**What you are asked to do**
Everything from the opening line of the records below up to and including the line containing "- 或者，如果是重新加載已安裝的擴充功能，點擊「重新加載」" should be retyped exactly, minus the pictures.

**Extracted material**
···

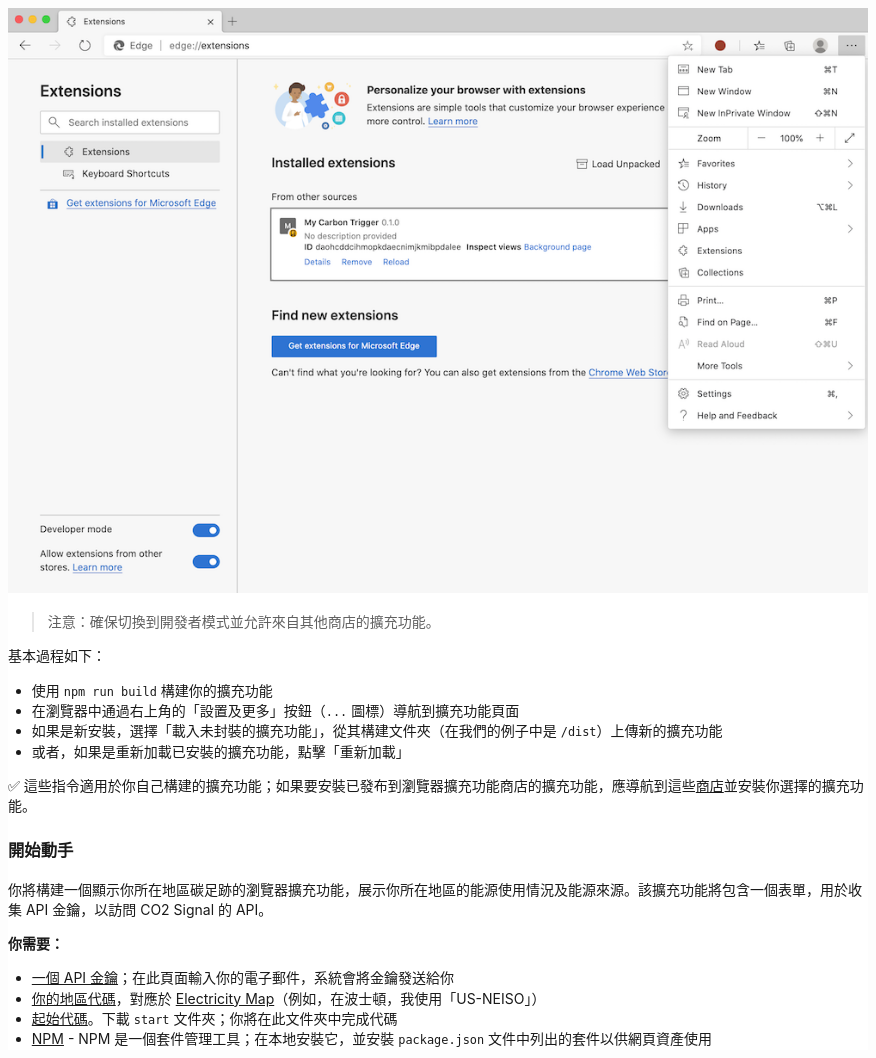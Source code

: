 ![Edge 瀏覽器的截圖，顯示開啟的 edge://extensions 頁面和設置選單](../../../../5-browser-extension/1-about-browsers/images/install-on-edge.png)

> 注意：確保切換到開發者模式並允許來自其他商店的擴充功能。

基本過程如下：

- 使用 `npm run build` 構建你的擴充功能  
- 在瀏覽器中通過右上角的「設置及更多」按鈕（`...` 圖標）導航到擴充功能頁面  
- 如果是新安裝，選擇「載入未封裝的擴充功能」，從其構建文件夾（在我們的例子中是 `/dist`）上傳新的擴充功能  
- 或者，如果是重新加載已安裝的擴充功能，點擊「重新加載」  

✅ 這些指令適用於你自己構建的擴充功能；如果要安裝已發布到瀏覽器擴充功能商店的擴充功能，應導航到這些[商店](https://microsoftedge.microsoft.com/addons/Microsoft-Edge-Extensions-Home)並安裝你選擇的擴充功能。

### 開始動手

你將構建一個顯示你所在地區碳足跡的瀏覽器擴充功能，展示你所在地區的能源使用情況及能源來源。該擴充功能將包含一個表單，用於收集 API 金鑰，以訪問 CO2 Signal 的 API。

**你需要：**

- [一個 API 金鑰](https://www.co2signal.com/)；在此頁面輸入你的電子郵件，系統會將金鑰發送給你  
- [你的地區代碼](http://api.electricitymap.org/v3/zones)，對應於 [Electricity Map](https://www.electricitymap.org/map)（例如，在波士頓，我使用「US-NEISO」）  
- [起始代碼](../../../../5-browser-extension/start)。下載 `start` 文件夾；你將在此文件夾中完成代碼  
- [NPM](https://www.npmjs.com) - NPM 是一個套件管理工具；在本地安裝它，並安裝 `package.json` 文件中列出的套件以供網頁資產使用  

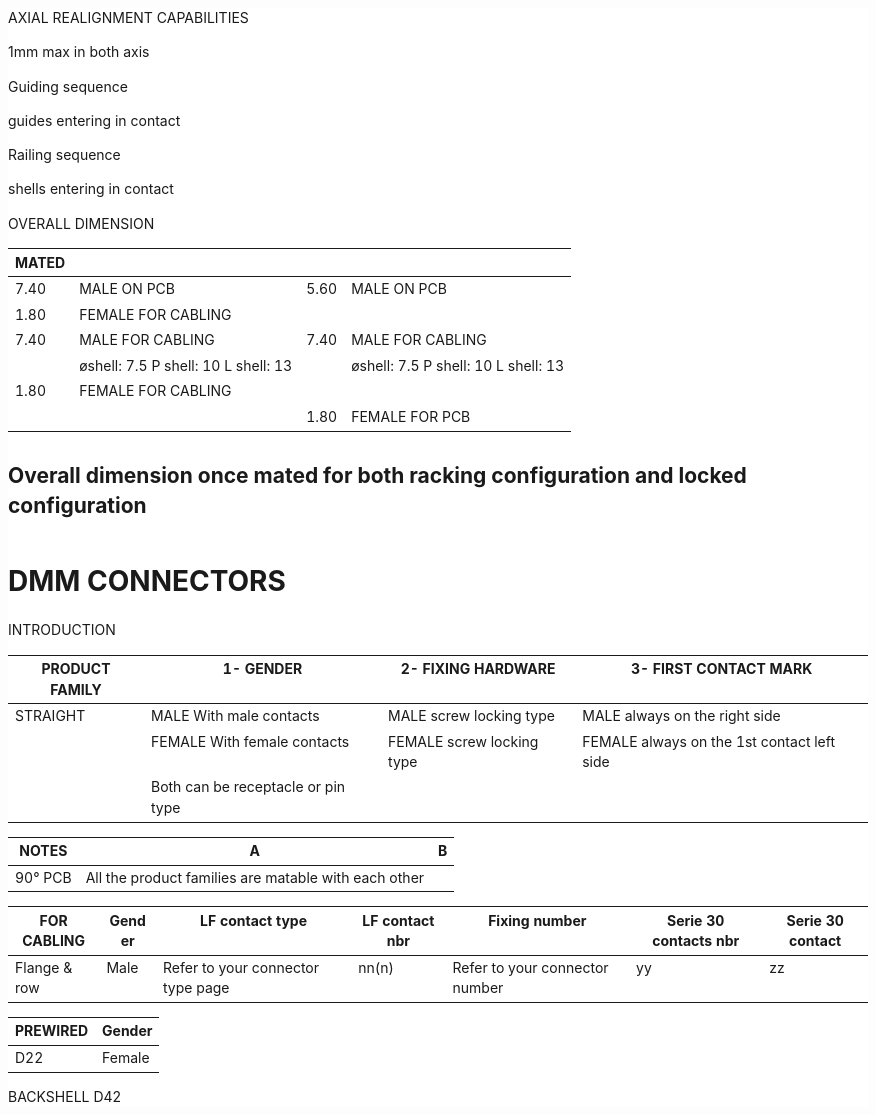 AXIAL REALIGNMENT CAPABILITIES

1mm max in both axis

Guiding sequence

guides entering in contact

Railing sequence

shells entering in contact

OVERALL DIMENSION

|MATED| | | |
|---|---|---|---|
|7.40|MALE ON PCB|5.60|MALE ON PCB|
|1.80|FEMALE FOR CABLING| | |
|7.40|MALE FOR CABLING|7.40|MALE FOR CABLING|
| |øshell: 7.5 P shell: 10 L shell: 13| |øshell: 7.5 P shell: 10 L shell: 13|
|1.80|FEMALE FOR CABLING| | |
| | |1.80|FEMALE FOR PCB|

Overall dimension once mated for both racking configuration and locked configuration
---
# DMM CONNECTORS

INTRODUCTION

|PRODUCT FAMILY|1- GENDER|2- FIXING HARDWARE|3- FIRST CONTACT MARK|
|---|---|---|---|
|STRAIGHT|MALE With male contacts|MALE screw locking type|MALE always on the right side|
| |FEMALE With female contacts|FEMALE screw locking type|FEMALE always on the 1st contact left side|
| |Both can be receptacle or pin type| | |

|NOTES|A|B|
|---|---|---|
|90° PCB|All the product families are matable with each other| |

|FOR CABLING|Gender|LF contact type|LF contact nbr|Fixing number|Serie 30 contacts nbr|Serie 30 contact|
|---|---|---|---|---|---|---|
|Flange & row|Male|Refer to your connector type page|nn(n)|Refer to your connector number|yy|zz|

|PREWIRED|Gender|
|---|---|
|D22|Female|

BACKSHELL
D42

···

**Result below**
Source code

: ![Edge 瀏覽器的截圖，顯示開啟的 edge://extensions 頁面和設置選單](../../../../5-browser-extension/1-about-browsers/images/install-on-edge.png)

> 注意：確保切換到開發者模式並允許來自其他商店的擴充功能。

基本過程如下：

- 使用 `npm run build` 構建你的擴充功能  
- 在瀏覽器中通過右上角的「設置及更多」按鈕（`...` 圖標）導航到擴充功能頁面  
- 如果是新安裝，選擇「載入未封裝的擴充功能」，從其構建文件夾（在我們的例子中是 `/dist`）上傳新的擴充功能  
- 或者，如果是重新加載已安裝的擴充功能，點擊「重新加載」  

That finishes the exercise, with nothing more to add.